**WHAT TO WORK ON:** Filter the entries down to the lines containing "copyright", and copy those lines.

(Collected data)
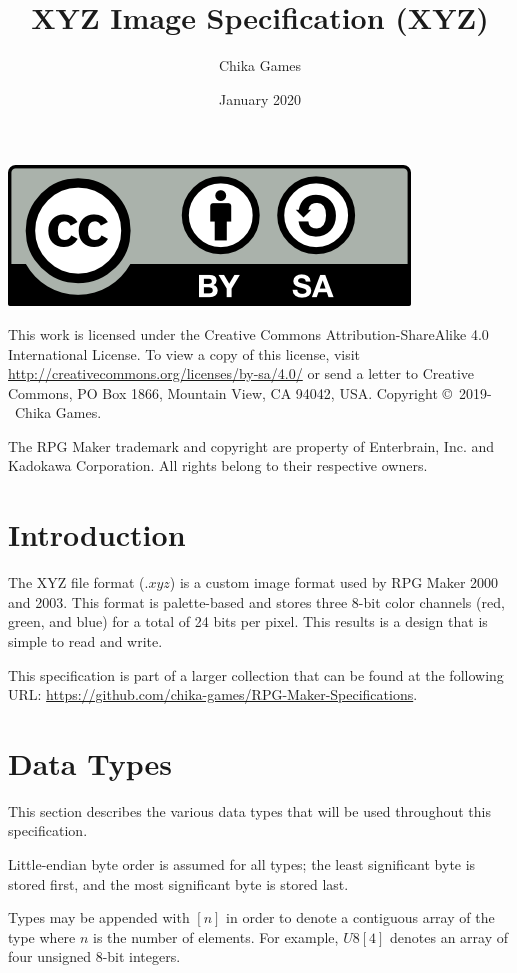 \documentclass{article}
\title{XYZ Image Specification (XYZ)}
\author{Chika Games}
\date{January 2020}
\begin{document}
\maketitle
\tableofcontents

\newpage

\includegraphics[scale=0.75]{by-sa}

This work is licensed under the Creative Commons Attribution-ShareAlike 4.0 International License. To view a copy of this license, visit \url{http://creativecommons.org/licenses/by-sa/4.0/} or send a letter to Creative Commons, PO Box 1866, Mountain View, CA 94042, USA. Copyright \copyright~2019-\the\year~Chika Games.

The RPG Maker trademark and copyright are property of Enterbrain, Inc. and Kadokawa Corporation. All rights belong to their respective owners.

\newpage

\section{Introduction}
The XYZ file format ($.xyz$) is a custom image format used by RPG Maker 2000 and 2003. This format is palette-based and stores three 8-bit color channels (red, green, and blue) for a total of 24 bits per pixel. This results is a design that is simple to read and write.

This specification is part of a larger collection that can be found at the following URL: \url{https://github.com/chika-games/RPG-Maker-Specifications}.

\section{Data Types}
This section describes the various data types that will be used throughout this specification.

Little-endian byte order is assumed for all types; the least significant byte is stored first, and the most significant byte is stored last.

Types may be appended with $[n]$ in order to denote a contiguous array of the type where $n$ is the number of elements. For example, $U8[4]$ denotes an array of four unsigned 8-bit integers.
\end{document}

**TASK RESULT:**
This work is licensed under the Creative Commons Attribution-ShareAlike 4.0 International License. To view a copy of this license, visit \url{http://creativecommons.org/licenses/by-sa/4.0/} or send a letter to Creative Commons, PO Box 1866, Mountain View, CA 94042, USA. Copyright \copyright~2019-\the\year~Chika Games.
The RPG Maker trademark and copyright are property of Enterbrain, Inc. and Kadokawa Corporation. All rights belong to their respective owners.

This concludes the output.